In order to build a grype DB you will need a local cache of vulnerability data:

make download-all-provider-cache

This will populate the ./data directory locally with everything needed to run grype-db build (without needing to run grype-db pull).

Running tests

To unit test the Go code and unit test the publisher python scripts:

make unit

To verify that all supported schema versions interop with grype run:

make acceptance
# Note: this may take a while... go make some coffee.

The main make tasks for common static analysis functions are lint, format, lint-fix, unit, cli.

See make help for all the current make tasks.

Create a new DB schema

  1. Create a new v# schema package in the grype repo (within pkg/db)
  2. Create a new v# schema package in the grype-db repo (use the bump-schema.py helper script) that uses the new changes from grype-db
  3. Modify the manager/src/grype_db_manager/data/schema-info.json to pin the last-latest version to a specific version of grype and add the new schema version pinned to the "main" branch of grype (or a development branch)
  4. Update all references in grype to use the new schema
  5. Use the Staging DB Publisher workflow to test your DB changes with grype in a flow similar to the daily DB publisher workflow

Making a staging DB

While developing a new schema version it may be useful to get a DB built for you by the Staging DB Publisher GitHub Actions workflow. This code exercises the same code as the Daily DB Publisher, with the exception that only a single schema is built and is validated against a given development branch of grype.

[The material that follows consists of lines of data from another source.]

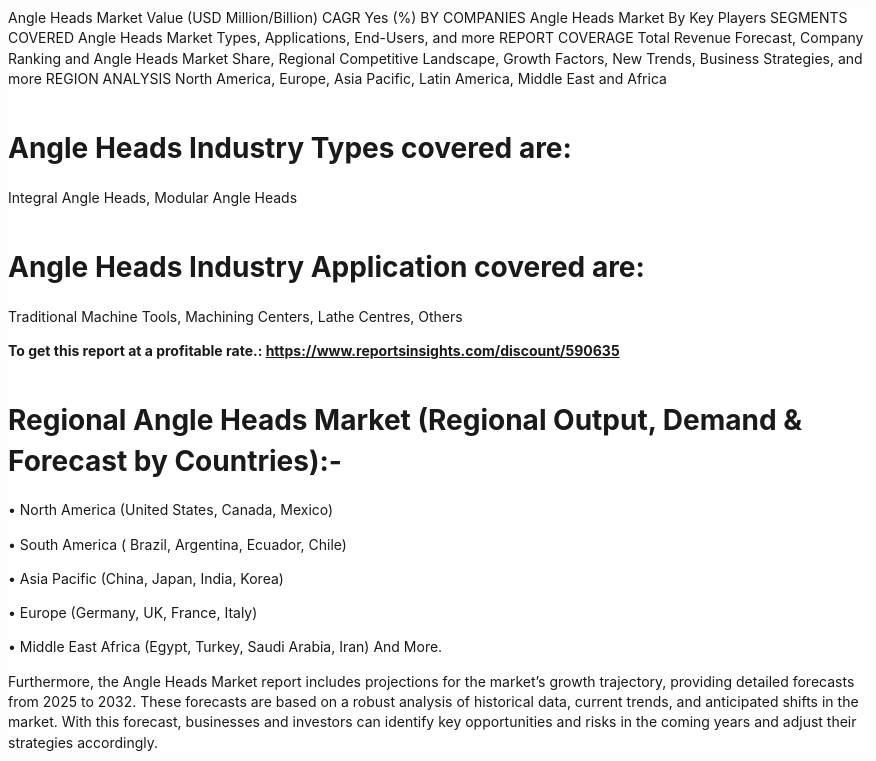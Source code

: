 <td>Angle Heads Market Value (USD Million/Billion)</td>
<tr>
<td>CAGR</td>
<td>Yes (%)</td>
</tr>
</tr>
<tr>
<td>BY COMPANIES</td>
<td>Angle Heads Market By Key Players</td>
</tr>
<tr>
<td>SEGMENTS COVERED</td>
<td>Angle Heads Market Types, Applications, End-Users, and more</td>
</tr>
<tr>
<td>REPORT COVERAGE</td>
<td>Total Revenue Forecast, Company Ranking and Angle Heads Market Share, Regional Competitive Landscape, Growth Factors, New Trends, Business Strategies, and more</td>
</tr>
<tr>
<td>REGION ANALYSIS</td>
<td>North America, Europe, Asia Pacific, Latin America, Middle East and Africa</td>
</tr>
</table>

# <strong>Angle Heads Industry Types covered are:</strong>

Integral Angle Heads, Modular Angle Heads

# <strong>Angle Heads Industry Application covered are:</strong>

Traditional Machine Tools, Machining Centers, Lathe Centres, Others

<strong>To get this report at a profitable rate.: <a href=https://www.reportsinsights.com/discount/590635>https://www.reportsinsights.com/discount/590635</a></strong>

# <strong>Regional Angle Heads Market (Regional Output, Demand &amp; Forecast by Countries):-</strong>

• North America (United States, Canada, Mexico)

• South America ( Brazil, Argentina, Ecuador, Chile)

• Asia Pacific (China, Japan, India, Korea)

• Europe (Germany, UK, France, Italy)

• Middle East Africa (Egypt, Turkey, Saudi Arabia, Iran) And More.

Furthermore, the Angle Heads Market report includes projections for the market’s growth trajectory, providing detailed forecasts from 2025 to 2032. These forecasts are based on a robust analysis of historical data, current trends, and anticipated shifts in the market. With this forecast, businesses and investors can identify key opportunities and risks in the coming years and adjust their strategies accordingly.
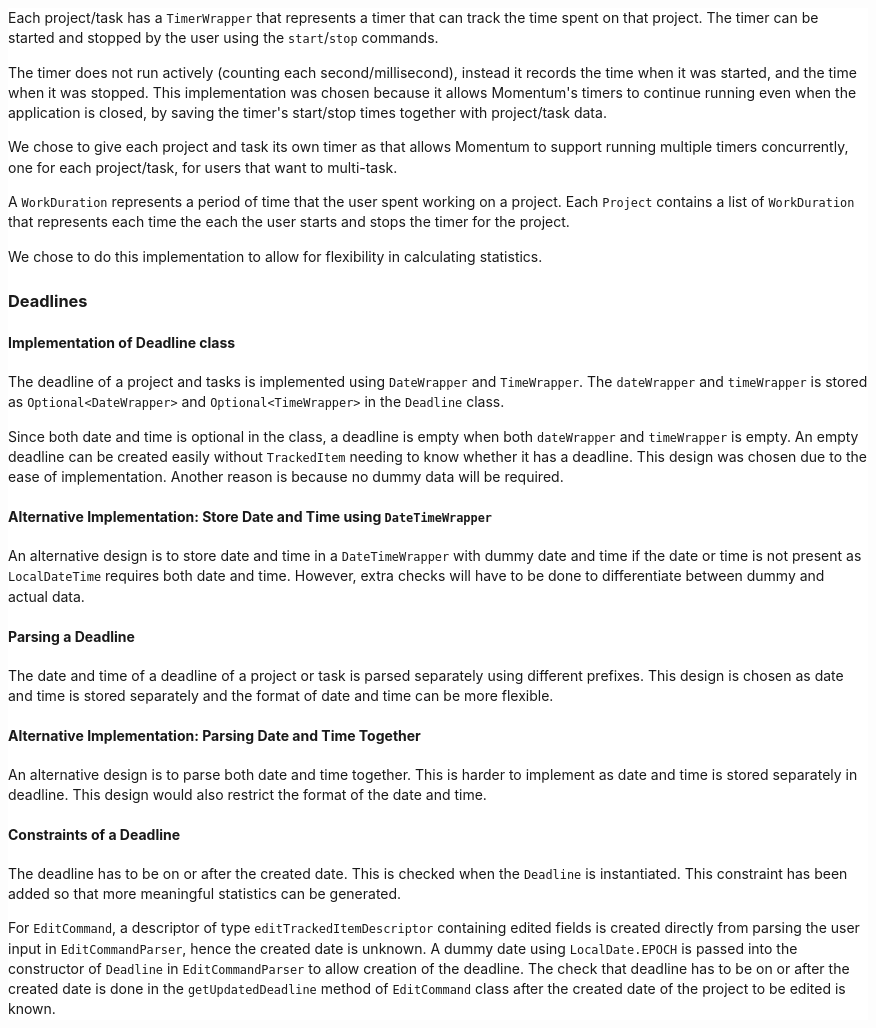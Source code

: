 Each project/task has a `TimerWrapper` that represents a timer that can track the time spent on that project. The timer can be started and stopped by the user using the `start`/`stop` commands.

The timer does not run actively (counting each second/millisecond), instead it records the time when it was started, and the time when it was stopped.  This implementation was chosen because it allows Momentum's timers to continue running even when the application is
closed, by saving the timer's start/stop times together with project/task data.

We chose to give each project and task its own timer as that allows Momentum to support running multiple timers concurrently, one for each project/task, for users that want to multi-task.

A `WorkDuration` represents a period of time that the user spent working on a project. Each `Project` contains a list of `WorkDuration` that represents each time the each the user starts and stops the timer for the project.

We chose to do this implementation to allow for flexibility in calculating statistics.

### Deadlines

#### Implementation of Deadline class

The deadline of a project and tasks is implemented using `DateWrapper` and `TimeWrapper`. The `dateWrapper` and `timeWrapper` is stored as `Optional<DateWrapper>` and `Optional<TimeWrapper>` in the `Deadline` class.

Since both date and time is optional in the class, a deadline is empty when both `dateWrapper` and `timeWrapper` is empty. An empty deadline can be created easily without `TrackedItem` needing to know whether it has a deadline. This design was chosen due to the ease of implementation. Another reason is because no dummy data will be required.

#### Alternative Implementation: Store Date and Time using `DateTimeWrapper`

An alternative design is to store date and time in a `DateTimeWrapper` with dummy date and time if the date or time is not present as `LocalDateTime` requires both date and time. However, extra checks will have to be done to differentiate between dummy and actual data.

#### Parsing a Deadline

The date and time of a deadline of a project or task is parsed separately using different prefixes. This design is chosen as date and time is stored separately and the format of date and time can be more flexible.

#### Alternative Implementation: Parsing Date and Time Together

An alternative design is to parse both date and time together. This is harder to implement as date and time is stored separately in deadline. This design would also restrict the format of the date and time.

#### Constraints of a Deadline

The deadline has to be on or after the created date. This is checked when the `Deadline` is instantiated. This constraint has been added so that more meaningful statistics can be generated.

For `EditCommand`, a descriptor of type `editTrackedItemDescriptor` containing edited fields is created directly from parsing the user input in `EditCommandParser`, hence the created date is unknown. A dummy date using `LocalDate.EPOCH` is passed into the constructor of `Deadline` in `EditCommandParser` to allow creation of the deadline. The check that deadline has to be on or after the created date is done in the `getUpdatedDeadline` method of `EditCommand` class after the created date of the project to be edited is known.
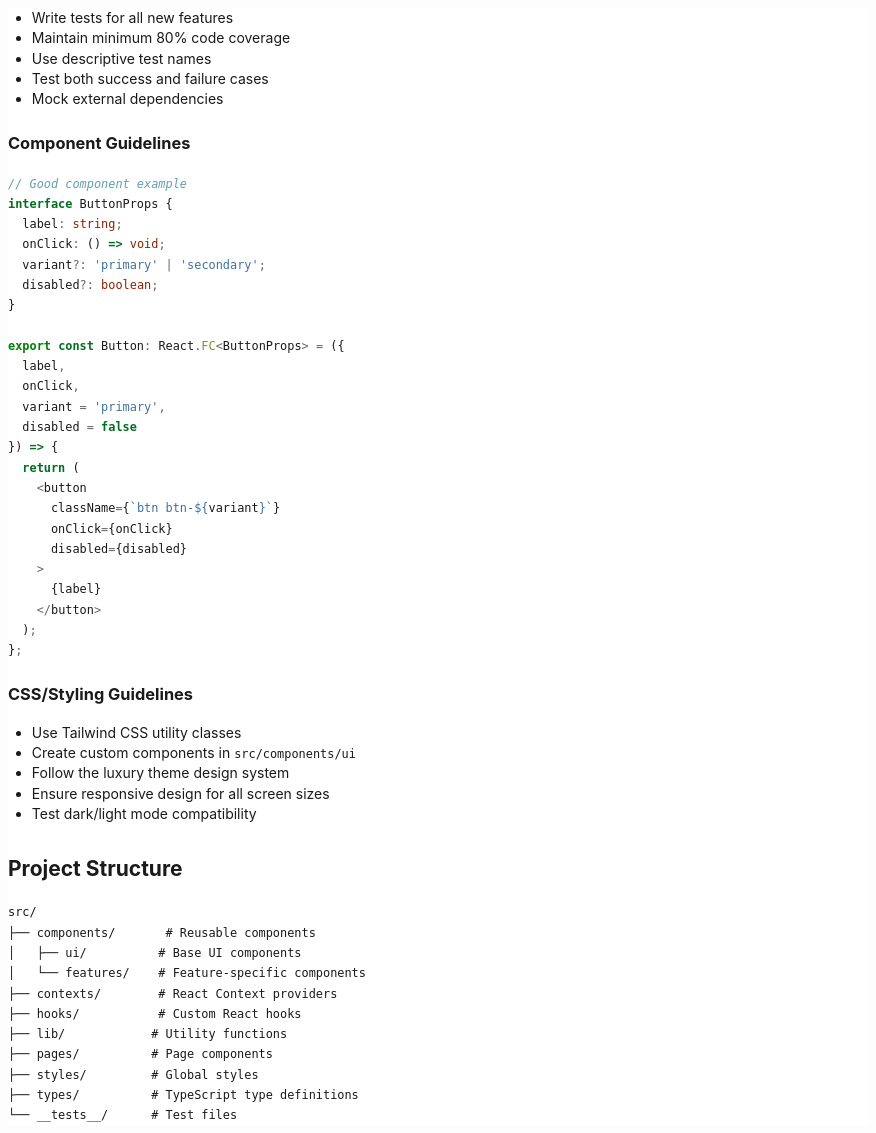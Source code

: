 - Write tests for all new features
- Maintain minimum 80% code coverage
- Use descriptive test names
- Test both success and failure cases
- Mock external dependencies

### Component Guidelines

```typescript
// Good component example
interface ButtonProps {
  label: string;
  onClick: () => void;
  variant?: 'primary' | 'secondary';
  disabled?: boolean;
}

export const Button: React.FC<ButtonProps> = ({ 
  label, 
  onClick, 
  variant = 'primary',
  disabled = false 
}) => {
  return (
    <button
      className={`btn btn-${variant}`}
      onClick={onClick}
      disabled={disabled}
    >
      {label}
    </button>
  );
};
```

### CSS/Styling Guidelines

- Use Tailwind CSS utility classes
- Create custom components in `src/components/ui`
- Follow the luxury theme design system
- Ensure responsive design for all screen sizes
- Test dark/light mode compatibility

## Project Structure

```
src/
├── components/       # Reusable components
│   ├── ui/          # Base UI components
│   └── features/    # Feature-specific components
├── contexts/        # React Context providers
├── hooks/           # Custom React hooks
├── lib/            # Utility functions
├── pages/          # Page components
├── styles/         # Global styles
├── types/          # TypeScript type definitions
└── __tests__/      # Test files
```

When these DBs are published you can point grype at the proper listing file like so:

$ GRYPE_DB_UPDATE_URL=https://toolbox-data.anchore.io/grype/staging-databases/listing.json grype centos:8 ...

Architecture

grype-db is essentially an application that extracts information from upstream vulnerability data providers, transforms it into smaller records targeted for grype consumption, and loads the individual records into a new SQLite DB.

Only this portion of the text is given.